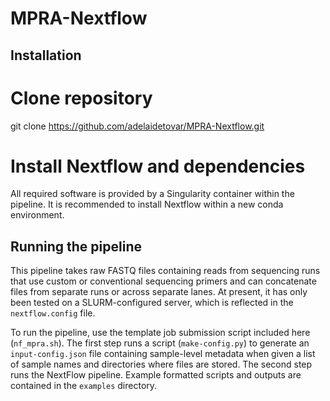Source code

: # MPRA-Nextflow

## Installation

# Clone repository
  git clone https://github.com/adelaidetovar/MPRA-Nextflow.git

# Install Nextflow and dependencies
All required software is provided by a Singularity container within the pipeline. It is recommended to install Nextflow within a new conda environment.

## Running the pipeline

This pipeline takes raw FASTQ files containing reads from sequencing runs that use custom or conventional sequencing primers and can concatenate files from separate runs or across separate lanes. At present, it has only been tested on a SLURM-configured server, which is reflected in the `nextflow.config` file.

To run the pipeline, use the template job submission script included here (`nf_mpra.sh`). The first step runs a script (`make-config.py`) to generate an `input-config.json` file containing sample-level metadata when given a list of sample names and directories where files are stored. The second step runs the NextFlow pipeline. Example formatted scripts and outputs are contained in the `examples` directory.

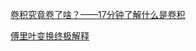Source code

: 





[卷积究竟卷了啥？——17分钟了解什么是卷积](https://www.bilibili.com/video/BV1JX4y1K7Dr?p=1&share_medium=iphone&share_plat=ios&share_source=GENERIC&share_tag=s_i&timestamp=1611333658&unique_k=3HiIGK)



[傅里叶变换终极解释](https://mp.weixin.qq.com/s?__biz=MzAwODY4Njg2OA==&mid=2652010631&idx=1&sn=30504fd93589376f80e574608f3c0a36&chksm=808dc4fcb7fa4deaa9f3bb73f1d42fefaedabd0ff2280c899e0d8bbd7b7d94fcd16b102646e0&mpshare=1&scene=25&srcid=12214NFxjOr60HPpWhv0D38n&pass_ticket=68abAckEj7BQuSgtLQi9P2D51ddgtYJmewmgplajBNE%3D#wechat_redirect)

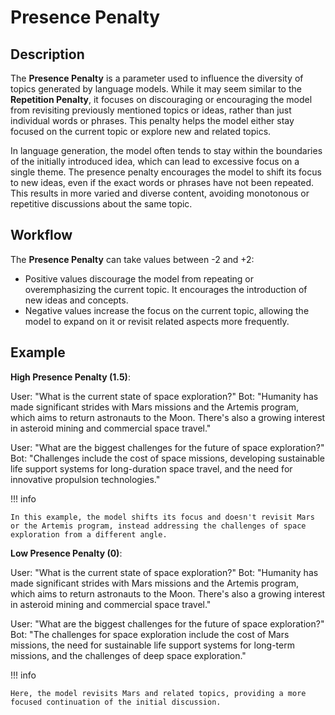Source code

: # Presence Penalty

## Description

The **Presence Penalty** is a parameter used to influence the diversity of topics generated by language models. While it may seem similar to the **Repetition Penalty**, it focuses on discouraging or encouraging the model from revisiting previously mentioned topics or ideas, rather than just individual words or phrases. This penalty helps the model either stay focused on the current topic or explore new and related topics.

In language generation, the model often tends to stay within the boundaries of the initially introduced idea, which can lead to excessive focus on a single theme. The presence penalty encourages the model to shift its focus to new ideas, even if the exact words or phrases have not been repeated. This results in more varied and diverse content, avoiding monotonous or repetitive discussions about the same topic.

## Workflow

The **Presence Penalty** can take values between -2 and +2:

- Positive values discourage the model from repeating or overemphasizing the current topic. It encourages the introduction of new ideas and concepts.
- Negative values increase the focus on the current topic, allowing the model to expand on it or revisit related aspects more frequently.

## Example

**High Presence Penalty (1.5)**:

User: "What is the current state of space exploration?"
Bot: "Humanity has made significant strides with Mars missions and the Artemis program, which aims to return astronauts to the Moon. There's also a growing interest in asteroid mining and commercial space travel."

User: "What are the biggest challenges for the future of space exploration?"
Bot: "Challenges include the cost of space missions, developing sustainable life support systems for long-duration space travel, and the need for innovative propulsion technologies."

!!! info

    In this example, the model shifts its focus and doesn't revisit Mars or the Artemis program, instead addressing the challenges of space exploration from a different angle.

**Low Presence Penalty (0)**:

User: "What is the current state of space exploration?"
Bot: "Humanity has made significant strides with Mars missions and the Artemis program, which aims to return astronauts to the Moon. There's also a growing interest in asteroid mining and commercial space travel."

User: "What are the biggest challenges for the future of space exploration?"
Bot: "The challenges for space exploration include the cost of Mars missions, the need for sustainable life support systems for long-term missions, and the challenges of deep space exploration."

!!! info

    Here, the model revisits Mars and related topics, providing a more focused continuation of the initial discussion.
========
ASSIGNMENT: What you give back must be the stretch above, starting at the line with "In language generation, the" and ending at the line with "The **Presence Penalty** can", copied exactly.

OUTPUT OF THE EXERCISE:
In language generation, the model often tends to stay within the boundaries of the initially introduced idea, which can lead to excessive focus on a single theme. The presence penalty encourages the model to shift its focus to new ideas, even if the exact words or phrases have not been repeated. This results in more varied and diverse content, avoiding monotonous or repetitive discussions about the same topic.

## Workflow

The **Presence Penalty** can take values between -2 and +2:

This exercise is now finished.